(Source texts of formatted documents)
───
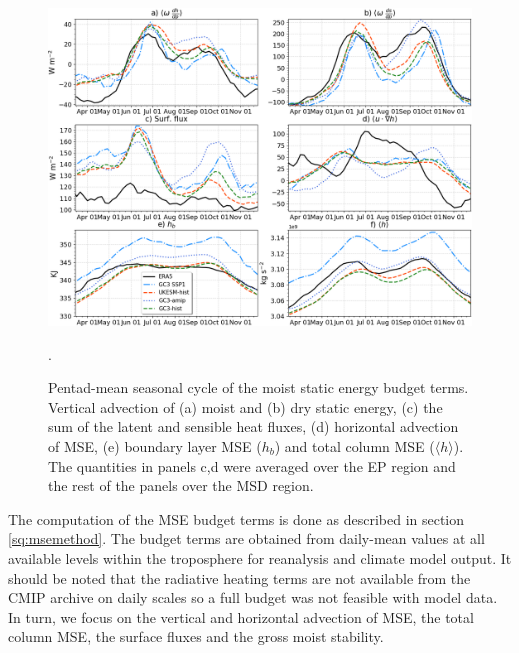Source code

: \begin{figure}[t!]
\includegraphics[width=\linewidth]{figures/thermopentad}
\caption[Seasonal cycle of MSE budget terms]{Pentad-mean seasonal cycle of the moist static energy budget terms. Vertical advection of (a) moist and (b) dry static energy, (c) the sum of the latent and sensible heat fluxes, (d) horizontal advection of MSE, (e) boundary layer MSE ($h_b$) and total column MSE ($\langle h \rangle$). The quantities in panels c,d were averaged over the EP region and the rest of the panels over the MSD region. }. 
\label{fig:thermo_pentad}
\end{figure}



 The computation of the MSE budget terms is done as described in section \ref{sq:msemethod}. The budget terms are obtained from daily-mean values at all available levels within the troposphere for reanalysis and climate model output. It should be noted that the radiative heating terms are not available from the CMIP archive on daily scales so a full budget was not feasible with model data. In turn, we focus on the vertical and horizontal advection of MSE, the total column MSE, the surface fluxes and the gross moist stability.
───
> **Required work**: Leave the pictures behind and repeat each entry exactly.

> **Exercise response**:
Source code

: \begin{figure}[t!]
\includegraphics[width=\linewidth]{figures/thermopentad}
\caption[Seasonal cycle of MSE budget terms]{Pentad-mean seasonal cycle of the moist static energy budget terms. Vertical advection of (a) moist and (b) dry static energy, (c) the sum of the latent and sensible heat fluxes, (d) horizontal advection of MSE, (e) boundary layer MSE ($h_b$) and total column MSE ($\langle h \rangle$). The quantities in panels c,d were averaged over the EP region and the rest of the panels over the MSD region. }. 
\label{fig:thermo_pentad}
\end{figure}



 The computation of the MSE budget terms is done as described in section \ref{sq:msemethod}. The budget terms are obtained from daily-mean values at all available levels within the troposphere for reanalysis and climate model output. It should be noted that the radiative heating terms are not available from the CMIP archive on daily scales so a full budget was not feasible with model data. In turn, we focus on the vertical and horizontal advection of MSE, the total column MSE, the surface fluxes and the gross moist stability.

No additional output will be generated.